───── Provided records ─────
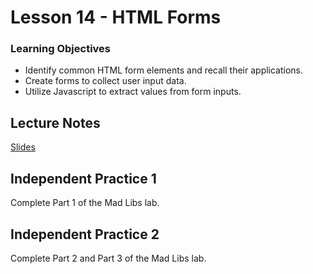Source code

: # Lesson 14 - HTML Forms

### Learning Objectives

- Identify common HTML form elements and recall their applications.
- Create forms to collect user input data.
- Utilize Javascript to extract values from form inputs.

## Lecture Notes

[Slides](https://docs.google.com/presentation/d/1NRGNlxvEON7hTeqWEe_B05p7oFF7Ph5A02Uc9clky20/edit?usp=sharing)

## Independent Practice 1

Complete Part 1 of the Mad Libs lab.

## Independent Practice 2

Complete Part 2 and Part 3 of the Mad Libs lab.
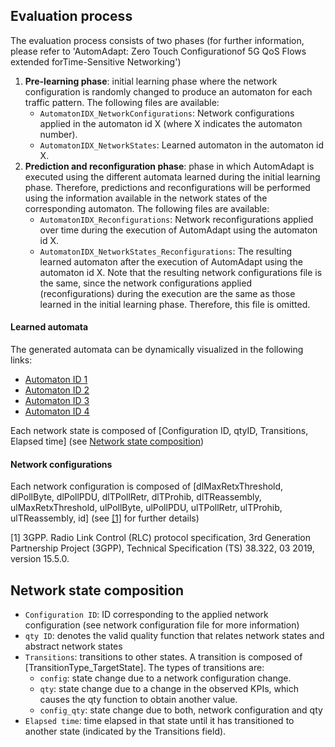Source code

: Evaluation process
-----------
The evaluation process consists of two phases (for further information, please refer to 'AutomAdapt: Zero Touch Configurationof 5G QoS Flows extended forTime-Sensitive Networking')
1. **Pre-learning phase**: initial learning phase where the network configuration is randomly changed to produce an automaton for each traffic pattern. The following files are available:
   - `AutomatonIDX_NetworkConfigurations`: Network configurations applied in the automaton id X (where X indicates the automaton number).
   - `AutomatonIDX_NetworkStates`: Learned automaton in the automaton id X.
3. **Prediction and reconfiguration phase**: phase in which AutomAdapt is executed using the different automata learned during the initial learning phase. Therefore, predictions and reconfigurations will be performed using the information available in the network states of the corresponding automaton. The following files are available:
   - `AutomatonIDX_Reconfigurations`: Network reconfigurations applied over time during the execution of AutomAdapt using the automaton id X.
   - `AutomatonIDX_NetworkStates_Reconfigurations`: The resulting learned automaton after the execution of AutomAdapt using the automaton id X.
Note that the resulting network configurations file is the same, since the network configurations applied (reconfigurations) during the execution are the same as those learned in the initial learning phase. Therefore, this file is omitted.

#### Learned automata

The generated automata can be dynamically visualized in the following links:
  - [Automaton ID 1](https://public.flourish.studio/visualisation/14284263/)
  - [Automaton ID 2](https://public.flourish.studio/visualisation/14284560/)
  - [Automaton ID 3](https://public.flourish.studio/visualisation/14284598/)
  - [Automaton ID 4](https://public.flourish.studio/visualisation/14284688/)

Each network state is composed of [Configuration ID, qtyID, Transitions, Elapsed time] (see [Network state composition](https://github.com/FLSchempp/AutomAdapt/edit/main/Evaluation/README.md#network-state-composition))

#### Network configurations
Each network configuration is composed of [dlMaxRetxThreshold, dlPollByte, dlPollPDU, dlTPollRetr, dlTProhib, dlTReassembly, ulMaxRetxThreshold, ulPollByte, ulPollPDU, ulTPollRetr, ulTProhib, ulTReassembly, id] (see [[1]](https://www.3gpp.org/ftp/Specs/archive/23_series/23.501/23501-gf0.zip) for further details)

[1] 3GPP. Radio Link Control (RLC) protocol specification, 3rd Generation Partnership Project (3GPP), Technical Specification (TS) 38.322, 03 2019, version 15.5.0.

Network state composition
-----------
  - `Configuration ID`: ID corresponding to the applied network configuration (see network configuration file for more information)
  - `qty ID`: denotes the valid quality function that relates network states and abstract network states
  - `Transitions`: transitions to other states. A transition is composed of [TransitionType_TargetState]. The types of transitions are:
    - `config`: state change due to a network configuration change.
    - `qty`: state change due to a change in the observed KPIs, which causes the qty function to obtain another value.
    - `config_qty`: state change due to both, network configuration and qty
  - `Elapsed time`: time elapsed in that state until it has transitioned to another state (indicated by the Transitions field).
─────
*What you have to do*
Verbatim repeat, images removed: give each entry again exactly as it reads.

*Output of the exercise*
Source code

: # Lesson 14 - HTML Forms

### Learning Objectives

- Identify common HTML form elements and recall their applications.
- Create forms to collect user input data.
- Utilize Javascript to extract values from form inputs.

## Lecture Notes

[Slides](https://docs.google.com/presentation/d/1NRGNlxvEON7hTeqWEe_B05p7oFF7Ph5A02Uc9clky20/edit?usp=sharing)

## Independent Practice 1

Complete Part 1 of the Mad Libs lab.

## Independent Practice 2

Complete Part 2 and Part 3 of the Mad Libs lab.
Source code

: Evaluation process
-----------
The evaluation process consists of two phases (for further information, please refer to 'AutomAdapt: Zero Touch Configurationof 5G QoS Flows extended forTime-Sensitive Networking')
1. **Pre-learning phase**: initial learning phase where the network configuration is randomly changed to produce an automaton for each traffic pattern. The following files are available:
   - `AutomatonIDX_NetworkConfigurations`: Network configurations applied in the automaton id X (where X indicates the automaton number).
   - `AutomatonIDX_NetworkStates`: Learned automaton in the automaton id X.
3. **Prediction and reconfiguration phase**: phase in which AutomAdapt is executed using the different automata learned during the initial learning phase. Therefore, predictions and reconfigurations will be performed using the information available in the network states of the corresponding automaton. The following files are available:
   - `AutomatonIDX_Reconfigurations`: Network reconfigurations applied over time during the execution of AutomAdapt using the automaton id X.
   - `AutomatonIDX_NetworkStates_Reconfigurations`: The resulting learned automaton after the execution of AutomAdapt using the automaton id X.
Note that the resulting network configurations file is the same, since the network configurations applied (reconfigurations) during the execution are the same as those learned in the initial learning phase. Therefore, this file is omitted.

#### Learned automata

The generated automata can be dynamically visualized in the following links:
  - [Automaton ID 1](https://public.flourish.studio/visualisation/14284263/)
  - [Automaton ID 2](https://public.flourish.studio/visualisation/14284560/)
  - [Automaton ID 3](https://public.flourish.studio/visualisation/14284598/)
  - [Automaton ID 4](https://public.flourish.studio/visualisation/14284688/)

Each network state is composed of [Configuration ID, qtyID, Transitions, Elapsed time] (see [Network state composition](https://github.com/FLSchempp/AutomAdapt/edit/main/Evaluation/README.md#network-state-composition))

#### Network configurations
Each network configuration is composed of [dlMaxRetxThreshold, dlPollByte, dlPollPDU, dlTPollRetr, dlTProhib, dlTReassembly, ulMaxRetxThreshold, ulPollByte, ulPollPDU, ulTPollRetr, ulTProhib, ulTReassembly, id] (see [[1]](https://www.3gpp.org/ftp/Specs/archive/23_series/23.501/23501-gf0.zip) for further details)

[1] 3GPP. Radio Link Control (RLC) protocol specification, 3rd Generation Partnership Project (3GPP), Technical Specification (TS) 38.322, 03 2019, version 15.5.0.

Network state composition
-----------
  - `Configuration ID`: ID corresponding to the applied network configuration (see network configuration file for more information)
  - `qty ID`: denotes the valid quality function that relates network states and abstract network states
  - `Transitions`: transitions to other states. A transition is composed of [TransitionType_TargetState]. The types of transitions are:
    - `config`: state change due to a network configuration change.
    - `qty`: state change due to a change in the observed KPIs, which causes the qty function to obtain another value.
    - `config_qty`: state change due to both, network configuration and qty
  - `Elapsed time`: time elapsed in that state until it has transitioned to another state (indicated by the Transitions field).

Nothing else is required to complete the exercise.